You know those times you’re at a party you don’t really want to be at and staring at a blank wall is more appealing than socializing? To a high-res camera, that seemingly boring blank wall is actually a wealth of information that can be used to figure out how many people are in a room and what they’re doing.
Just a month after researchers at the Stanford Computational Imaging Lab revealed a technique where a single laser beam fired into a room through a small hole in the wall could be used to generate images of objects in the room, a team from the Massachusetts Institute of Technology have published research on a different approach to figuring out what’s going on in a room when you can’t actually see inside it—or at least see who’s in there and what they’re doing.
It’s not always apparent to the naked eye, but in a room with even a single light source, every wall is bathed in shadows: some moving, some static, some soft, and some with hard edges. Depending on where the light source is located, visualizing the shadows and pulling any meaningful info from them can be almost impossible, but the researchers from MIT used a high resolution video camera with excellent low-light performance (the amount of sensor noise has to be as minimal as possible) to capture enough footage of a blank well that special processing techniques were able to not only see the shadow’s movements, but extrapolate who was creating them.
The technique starts with pointing a video camera at a wall in a room where people moving around are not seen by the camera itself—just the wall. The captured footage is then averaged so that moving shadows cast by humans are eliminated while shadows cast by stationary objects, like furniture, are preserved, creating essentially a baseline reference of what the illuminated wall in the room looks like when no one’s in it.

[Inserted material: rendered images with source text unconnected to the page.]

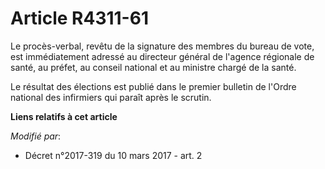 # Article R4311-61

Le procès-verbal, revêtu de la signature des membres du bureau de vote, est immédiatement adressé au directeur général de
l'agence régionale de santé, au préfet, au conseil national et au ministre chargé de la santé. 

Le résultat des élections est publié dans le premier bulletin de l'Ordre national des infirmiers qui paraît après le scrutin.

**Liens relatifs à cet article**

_Modifié par_:

  - Décret n°2017-319 du 10 mars 2017 - art. 2
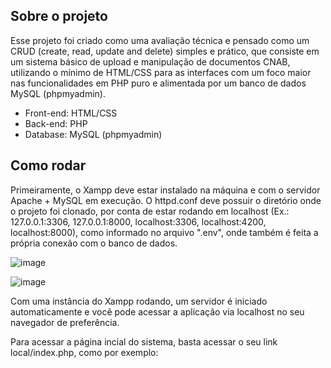 ## Sobre o projeto

Esse projeto foi criado como uma avaliação técnica e pensado como um CRUD (create, read, update and delete) simples e prático, que consiste em um sistema básico de upload e manipulação de documentos CNAB, utilizando o mínimo de HTML/CSS para as interfaces com um foco maior nas funcionalidades
em PHP puro e alimentada por um banco de dados MySQL (phpmyadmin).

- Front-end: HTML/CSS
- Back-end: PHP
- Database: MySQL (phpmyadmin)

## Como rodar

Primeiramente, o Xampp deve estar instalado na máquina e com o servidor Apache + MySQL em execução. O httpd.conf deve possuir o diretório onde o projeto foi clonado, por conta de estar rodando em localhost (Ex.: 127.0.0.1:3306, 127.0.0.1:8000, localhost:3306, localhost:4200, localhost:8000), como informado no arquivo ".env", onde também é feita a própria conexão com o banco de dados.

![image](https://user-images.githubusercontent.com/78673503/156687161-9790be69-1d4b-4490-9c75-7e457b3c5ee1.png)

![image](https://user-images.githubusercontent.com/78673503/200224788-25dae2b1-bac2-4e2d-b1ea-aa45cf5fea8c.png)

Com uma instância do Xampp rodando, um servidor é iniciado automaticamente e você pode acessar a aplicação via localhost no seu navegador de preferência.


Para acessar a página incial do sistema, basta acessar o seu link local/index.php, como por exemplo:
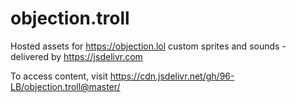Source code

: # objection.troll
Hosted assets for https://objection.lol custom sprites and sounds - delivered by https://jsdelivr.com

To access content, visit https://cdn.jsdelivr.net/gh/96-LB/objection.troll@master/<path-to-file>
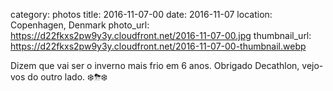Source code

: category: photos 
title: 2016-11-07-00
date: 2016-11-07
location: Copenhagen, Denmark
photo_url: https://d22fkxs2pw9y3y.cloudfront.net/2016-11-07-00.jpg
thumbnail_url: https://d22fkxs2pw9y3y.cloudfront.net/2016-11-07-00-thumbnail.webp

Dizem que vai ser o inverno mais frio em 6 anos. Obrigado Decathlon, vejo-vos do outro lado. ❄️️⛈❄️️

The researchers then did essentially the same thing in a different room with a different wall, but with specific numbers of people doing very specific actions and movements. This footage was used to train a neural network so that it was able to recognize what shadow movements were produced by what actions, and how many people were doing them. Once trained, the neural network was able to make these deductions on footage of any blank wall (it didn’t matter if it was completely clean or had details like door frames, light switches, etc.) with an impressive 94.4% accuracy when counting the people in the room, and 97.3% accuracy when recognizing their specific activity.
Is it time to keep your blinds and curtains closed 24/7? Not quite yet. As with most approaches that rely on neural networks, the system has to be trained to on what actions it’s supposed to recognize, and while there’s not an infinite number of things one can do in a room, trying to train an AI on all the possibilities is simply impossible. However, there is the possibility to train it on illicit activities specifically, but it’s hard to say if the technique is smart enough to recognize someone handing over a suitcase full of money as a bribe.
The system can also be rendered completely useless in the presence of flickering light, like from a candle, or a television in the room. The constantly changing light intensities makes it impossible to discern shadows created through movement versus shadows created from the flickering. The performance is also poor in dimly lit rooms, which is probably a limitation that comes from the current capabilities of video cameras, so if you don’t want anyone snooping on you, either keep the lights off, or swap all your lamps for candelabras.